As Neil was leaving, stuffed full of cake and drunker than he’d intended, Dijana said, “So your father, he is not liking these presents I am sending for Christmas?”
“Oh, gosh, I forgot to tell you. He loved them. Wow, I’m really sorry. He told me to tell you,” Neil said. He wondered if Dijana had somehow sensed that her Christmas presents were right there in Neil’s backpack, still a little damp from the rain.
But she was smiling. “Yah, your father is telling me he is really needing for socks, and these I have made with hands.”
“He said they fit great,” Neil said.
“Well, you must give him thanks for me also. Magdalena tells me the things he sends are very beautiful.”
“I’ll tell him,” Neil said.
“She tells that they are Indianish things, but she will not tell me more than this. I must to wait, she says, but now you are here before she is coming home.”
“Yeah, that’s true. Crazy thing.”
“She tells me I will be very happy when I see these things. So you must to tell your father thank you very much.”
“I’ll tell him,” Neil said, but he was pretty sure he never would. He wasn’t thinking all that well as he left Dijana’s building, but his mind was clear enough to recognize something new: a feeling of responsibility, like he was the parent and his dad was the child and it was up to Neil to head off hurtful and unnecessary truths. When his father found out about the shoes in Nan’s closet he would finally have to admit t
o himself that Inga Beart never came back, not even for a visit. And with that thought came a realization, as if Neil had stepped off one of the invisible edges of childhood and found to his surprise that everything was simpler on the other side: His father didn’t have to know.
It was well past ten o’clock as Neil walked to the tram stop, but the sun had only just then fully set behind the buildings and the sky was turning from pink to red. Neil felt sad and wise and sort of dizzy. He hadn’t been able to stop his mom from running off with the Jazzercize guy, he couldn’t fix his father’s lousy childhood, and he obviously hadn’t been able to keep his dad from getting into trouble with Becca and the school board. Now it was happening again. Life had set his father up for a major disappointment. But this time there was something Neil could do about it. And as he waited in the late-night dusk, hoping the tram was still running, Neil made up his mind not to tell his father about seeing Dijana and her old red shoes.
The next morning Neil picked up the photocopies of the file for Professor Piot at the Lithuanian archives, then spent the first few hours of the bus ride back to Paris worrying about Magdalena, who, it seemed, was either seriously unreliable or in real trouble, stuck with no money on a broken-down bus or kidnapped by human traffickers who might at that moment be securing her to the wheel well of an airplane bound for Abu Dhabi. At absolute best, the text she’d sent her mother was the truth and she was off toasting marshmallows with some guy who didn’t deserve her.

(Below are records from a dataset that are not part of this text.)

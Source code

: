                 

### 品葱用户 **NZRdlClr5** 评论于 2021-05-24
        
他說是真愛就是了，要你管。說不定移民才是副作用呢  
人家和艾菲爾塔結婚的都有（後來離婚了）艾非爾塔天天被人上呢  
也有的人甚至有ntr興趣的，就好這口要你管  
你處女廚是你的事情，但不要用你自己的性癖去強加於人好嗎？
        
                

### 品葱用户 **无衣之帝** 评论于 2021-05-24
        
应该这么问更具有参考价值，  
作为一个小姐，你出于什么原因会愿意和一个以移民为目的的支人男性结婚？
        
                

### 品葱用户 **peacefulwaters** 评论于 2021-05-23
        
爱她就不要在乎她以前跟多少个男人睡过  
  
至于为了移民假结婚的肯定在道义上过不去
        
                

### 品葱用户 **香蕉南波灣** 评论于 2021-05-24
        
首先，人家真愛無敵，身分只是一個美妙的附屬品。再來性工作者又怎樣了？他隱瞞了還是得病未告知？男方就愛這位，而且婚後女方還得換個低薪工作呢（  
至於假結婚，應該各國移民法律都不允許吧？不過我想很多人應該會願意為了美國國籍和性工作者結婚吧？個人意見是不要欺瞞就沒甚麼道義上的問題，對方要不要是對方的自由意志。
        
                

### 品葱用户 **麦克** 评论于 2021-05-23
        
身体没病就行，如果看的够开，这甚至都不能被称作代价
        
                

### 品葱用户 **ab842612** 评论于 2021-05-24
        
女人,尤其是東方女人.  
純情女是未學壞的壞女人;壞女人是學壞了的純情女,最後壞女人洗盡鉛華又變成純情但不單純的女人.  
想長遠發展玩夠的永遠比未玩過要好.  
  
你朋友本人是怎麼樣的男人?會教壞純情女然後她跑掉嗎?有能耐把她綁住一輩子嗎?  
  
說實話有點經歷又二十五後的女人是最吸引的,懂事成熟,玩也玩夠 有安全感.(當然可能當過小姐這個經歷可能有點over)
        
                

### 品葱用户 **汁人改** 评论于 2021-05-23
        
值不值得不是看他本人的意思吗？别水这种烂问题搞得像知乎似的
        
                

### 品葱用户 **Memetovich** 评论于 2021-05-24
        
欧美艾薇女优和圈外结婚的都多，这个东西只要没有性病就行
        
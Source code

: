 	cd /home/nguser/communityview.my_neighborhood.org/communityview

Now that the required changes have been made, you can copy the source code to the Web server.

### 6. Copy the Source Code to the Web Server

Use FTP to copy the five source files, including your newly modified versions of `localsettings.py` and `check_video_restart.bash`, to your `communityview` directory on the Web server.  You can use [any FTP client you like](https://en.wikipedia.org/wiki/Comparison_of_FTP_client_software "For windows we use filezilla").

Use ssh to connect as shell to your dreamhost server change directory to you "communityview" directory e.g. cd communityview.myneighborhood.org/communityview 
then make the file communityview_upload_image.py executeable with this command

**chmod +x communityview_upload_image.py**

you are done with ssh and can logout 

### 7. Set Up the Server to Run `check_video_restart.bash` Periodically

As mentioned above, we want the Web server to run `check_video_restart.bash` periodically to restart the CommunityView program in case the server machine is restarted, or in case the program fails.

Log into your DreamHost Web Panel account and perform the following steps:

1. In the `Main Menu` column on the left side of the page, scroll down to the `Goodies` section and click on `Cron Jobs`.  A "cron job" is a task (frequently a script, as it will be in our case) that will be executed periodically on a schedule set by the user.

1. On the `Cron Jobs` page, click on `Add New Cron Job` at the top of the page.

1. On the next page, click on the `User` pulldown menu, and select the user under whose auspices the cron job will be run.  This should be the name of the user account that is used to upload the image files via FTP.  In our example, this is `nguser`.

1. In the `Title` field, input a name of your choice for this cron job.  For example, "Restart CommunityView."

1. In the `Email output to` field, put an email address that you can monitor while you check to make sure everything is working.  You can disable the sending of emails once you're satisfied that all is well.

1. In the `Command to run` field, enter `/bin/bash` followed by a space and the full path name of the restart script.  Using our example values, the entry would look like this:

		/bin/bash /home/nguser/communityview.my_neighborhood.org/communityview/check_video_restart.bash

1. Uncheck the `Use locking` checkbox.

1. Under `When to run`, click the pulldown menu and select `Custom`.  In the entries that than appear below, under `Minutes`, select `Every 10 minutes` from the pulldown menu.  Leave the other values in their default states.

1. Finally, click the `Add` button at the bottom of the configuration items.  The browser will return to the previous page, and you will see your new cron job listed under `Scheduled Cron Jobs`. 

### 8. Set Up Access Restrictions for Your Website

And then there were his father’s Christmas presents, still balled up in their shopping bag at the bottom of his backpack. Neil had been planning to mail them first thing when he got back to Paris, but now that didn’t seem like such a good idea. When his father got the package he would probably call Dijana up right away to say thank you, and when he did, she’d be sure to tell him about how she’d worn the things from Nan’s closet when she thought he was coming to dinner. She’d mention the red shoes, and while a normal person wouldn’t think anything of it, Neil’s dad would be sure to ask, just out of habit, exactly what they looked like, and the whole story would come out. Neil pushed the bag down deeper in his backpack, and felt awful.